Around this time six years ago, I found myself out in the cold on a street corner in Mountain View, California.
But I was having so much fun, I really didn’t notice the time or the weather.
I was busking (playing guitar and singing) with Sherry. We started at sometime around 10 p.m. and went until the wee hours. We didn’t know each other that well. We had been performing as a duet in little coffee shops and house parties for a few months, and people really seemed to enjoy it.
We had had a few social visits without music, all purely platonic. But that was it.
On this particular night, we exhausted our entire mutual musical repertoire and just kept on jamming.
It was a Friday night and it got late enough that the bar crowd began stumbling home.
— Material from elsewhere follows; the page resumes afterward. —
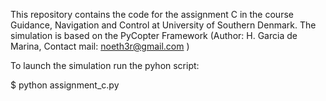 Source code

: This repository contains the code for the assignment C in the course Guidance, Navigation and Control at University of Southern Denmark. The simulation is based on the PyCopter Framework (Author: H. Garcia de Marina, Contact mail: noeth3r@gmail.com ) 

To launch the simulation run the pyhon script:

$ python assignment_c.py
Adequately lubricated with alcohol, many stopped for a song or two, and, no doubt, to breathe in the cold air in an attempt to sober up.
The highlight was two guys who were beyond the inebriation stage. Upon hearing Sherry’s voice, they stopped, mesmerized.
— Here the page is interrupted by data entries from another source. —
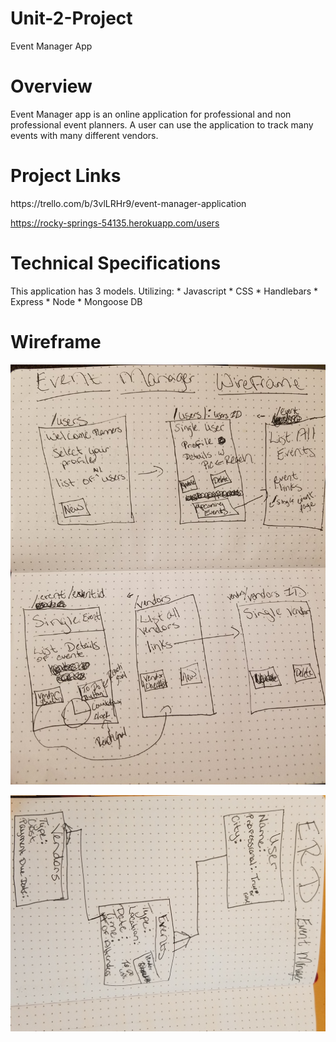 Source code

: # Unit-2-Project
Event Manager App

<h1> Overview </h1>
Event Manager app is an online application for professional and non professional event planners.  A user can use the application to track many events with many different vendors.

<h1>Project Links</h1>
https://trello.com/b/3vlLRHr9/event-manager-application

https://rocky-springs-54135.herokuapp.com/users


<h1>Technical Specifications</h1>
This application has 3 models. 
Utilizing:
* Javascript
* CSS
* Handlebars
* Express
* Node
* Mongoose DB

<h1>Wireframe</h1>

![Wireframe](./public/images/Wireframe.jpg)

![ERD](./public/images/ERD.jpg)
“Dude,” said one to Sherry, “Your voice is so pure, it’s purer than water.”
His colleague immediately objected to this categorization.
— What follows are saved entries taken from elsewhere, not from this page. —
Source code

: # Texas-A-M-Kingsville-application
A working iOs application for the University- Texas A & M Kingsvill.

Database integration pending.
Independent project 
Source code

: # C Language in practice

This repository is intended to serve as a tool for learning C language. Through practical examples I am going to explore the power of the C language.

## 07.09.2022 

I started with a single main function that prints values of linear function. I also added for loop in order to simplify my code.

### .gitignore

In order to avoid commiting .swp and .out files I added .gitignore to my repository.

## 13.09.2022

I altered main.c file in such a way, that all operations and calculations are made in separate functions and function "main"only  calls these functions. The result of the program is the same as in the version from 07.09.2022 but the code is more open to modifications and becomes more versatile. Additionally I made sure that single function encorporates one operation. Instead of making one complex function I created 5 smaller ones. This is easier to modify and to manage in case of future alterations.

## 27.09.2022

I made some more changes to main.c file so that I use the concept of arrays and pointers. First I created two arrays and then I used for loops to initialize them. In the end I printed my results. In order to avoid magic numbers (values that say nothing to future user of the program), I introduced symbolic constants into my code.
“Dude,” he said to his friend, “Nothing is purer than water.”
An argument ensued between our attentive audience of two.
We just laughed and kept playing.
It wasn’t until about 2:30 a.m. that we called it quits. I dropped Sherry off at her apartment, and by the time I returned home, I had a text.
She had been so energized by the night, she couldn’t sleep. I was in the same mood. And it didn’t take much encouragement from either of us to reunite for a jam at my house.
We jammed. And jammed. Twenty-three hours through the weekend. By Sunday night we decided to write a song. And what came out was this little ditty, titled “Perfect Strangers:”
And the rest is history
Three years to the date after writing our first song together, on a drizzly, windy Thursday, we walked into the county courthouse in Santa Clara, CA.
We ascended the majestic marble steps and entered the foyer, to find a line queuing before an elderly lady who was seated at a desk. She was no doubt a volunteer, whose only job was to direct visitors to their desired destination. Our turn arrived.
“We are here to get married,” I said.
“What is it about everybody getting married today?” she said.
“Oh, I said. “It’s a rainy day. Not much else to do.”
She laughed, but was noticeably a bit dubious as to whether or not this might actually be the primary incentive for a run on matrimonial licenses. She sent us on our way.
So today marks our sixth and third anniversaries, depending on how you’re counting.
All along, we have had marvelous adventures, traveled the world, created, recorded and performed lots and lots of music, with more to come.
At this point, we are hardly strangers, but it certainly does feel perfect.